» **TASK REQUIREMENTS**: Look through the listing below for the string "schemas". Show each line where it occurs.

━━━ SOURCE RECORDS

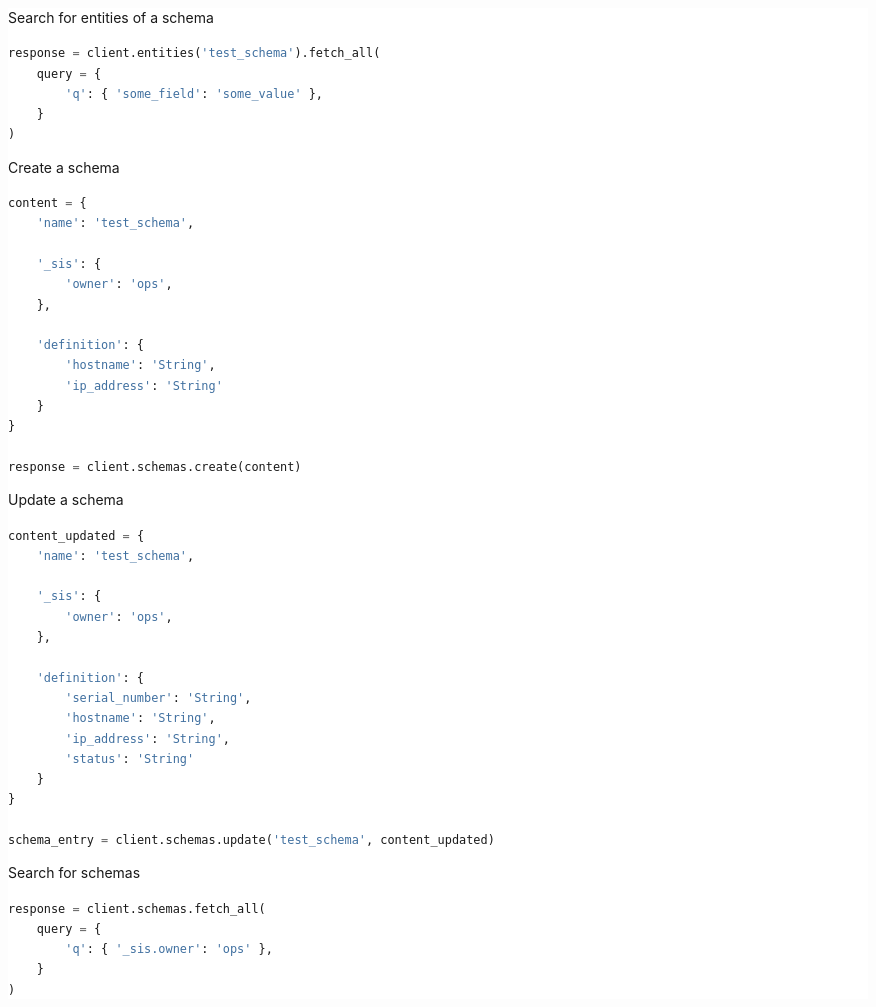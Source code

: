 Search for entities of a schema
```python
response = client.entities('test_schema').fetch_all(
    query = {
        'q': { 'some_field': 'some_value' },
    }
)
```

Create a schema
```python
content = {
    'name': 'test_schema',

    '_sis': {    
        'owner': 'ops',
    },
    
    'definition': {
        'hostname': 'String',
        'ip_address': 'String'
    }
}

response = client.schemas.create(content)
```

Update a schema
```python
content_updated = {
    'name': 'test_schema',

    '_sis': {
        'owner': 'ops',
    },

    'definition': {
        'serial_number': 'String',
        'hostname': 'String',
        'ip_address': 'String',
        'status': 'String'
    }
}

schema_entry = client.schemas.update('test_schema', content_updated)
```

Search for schemas
```python
response = client.schemas.fetch_all(
    query = {
        'q': { '_sis.owner': 'ops' },
    }
)
```
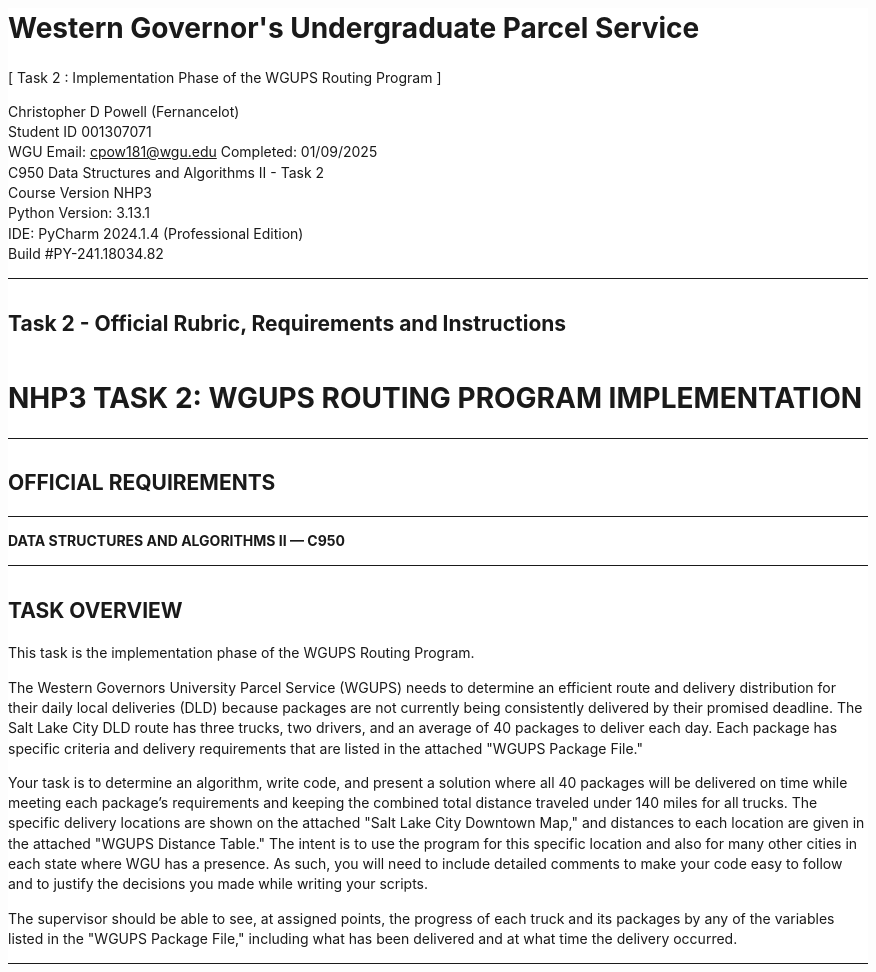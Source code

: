 # Western Governor's Undergraduate Parcel Service

[ Task 2 : Implementation Phase of the WGUPS Routing Program ]

Christopher D Powell (Fernancelot)  
Student ID 001307071  
WGU Email: cpow181@wgu.edu
   Completed: 01/09/2025  
C950 Data Structures and Algorithms II - Task 2  
Course Version NHP3  
Python Version: 3.13.1  
IDE: PyCharm 2024.1.4 (Professional Edition)  
Build #PY-241.18034.82

---

## Task 2 - Official Rubric, Requirements and Instructions

# NHP3 TASK 2: WGUPS ROUTING PROGRAM IMPLEMENTATION

---
## OFFICIAL REQUIREMENTS

---
**DATA STRUCTURES AND ALGORITHMS II — C950**

---
## TASK OVERVIEW

This task is the implementation phase of the WGUPS Routing Program.

The Western Governors University Parcel Service (WGUPS) needs to determine an efficient route and delivery distribution for their daily local deliveries (DLD) because packages are not currently being consistently delivered by their promised deadline. The Salt Lake City DLD route has three trucks, two drivers, and an average of 40 packages to deliver each day. Each package has specific criteria and delivery requirements that are listed in the attached "WGUPS Package File."

Your task is to determine an algorithm, write code, and present a solution where all 40 packages will be delivered on time while meeting each package’s requirements and keeping the combined total distance traveled under 140 miles for all trucks. The specific delivery locations are shown on the attached "Salt Lake City Downtown Map," and distances to each location are given in the attached "WGUPS Distance Table." The intent is to use the program for this specific location and also for many other cities in each state where WGU has a presence. As such, you will need to include detailed comments to make your code easy to follow and to justify the decisions you made while writing your scripts.

The supervisor should be able to see, at assigned points, the progress of each truck and its packages by any of the variables listed in the "WGUPS Package File," including what has been delivered and at what time the delivery occurred.

---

━━━━━━

» **RESPONSE TO THE EXERCISE**:
response = client.schemas.create(content)
schema_entry = client.schemas.update('test_schema', content_updated)
Search for schemas
response = client.schemas.fetch_all(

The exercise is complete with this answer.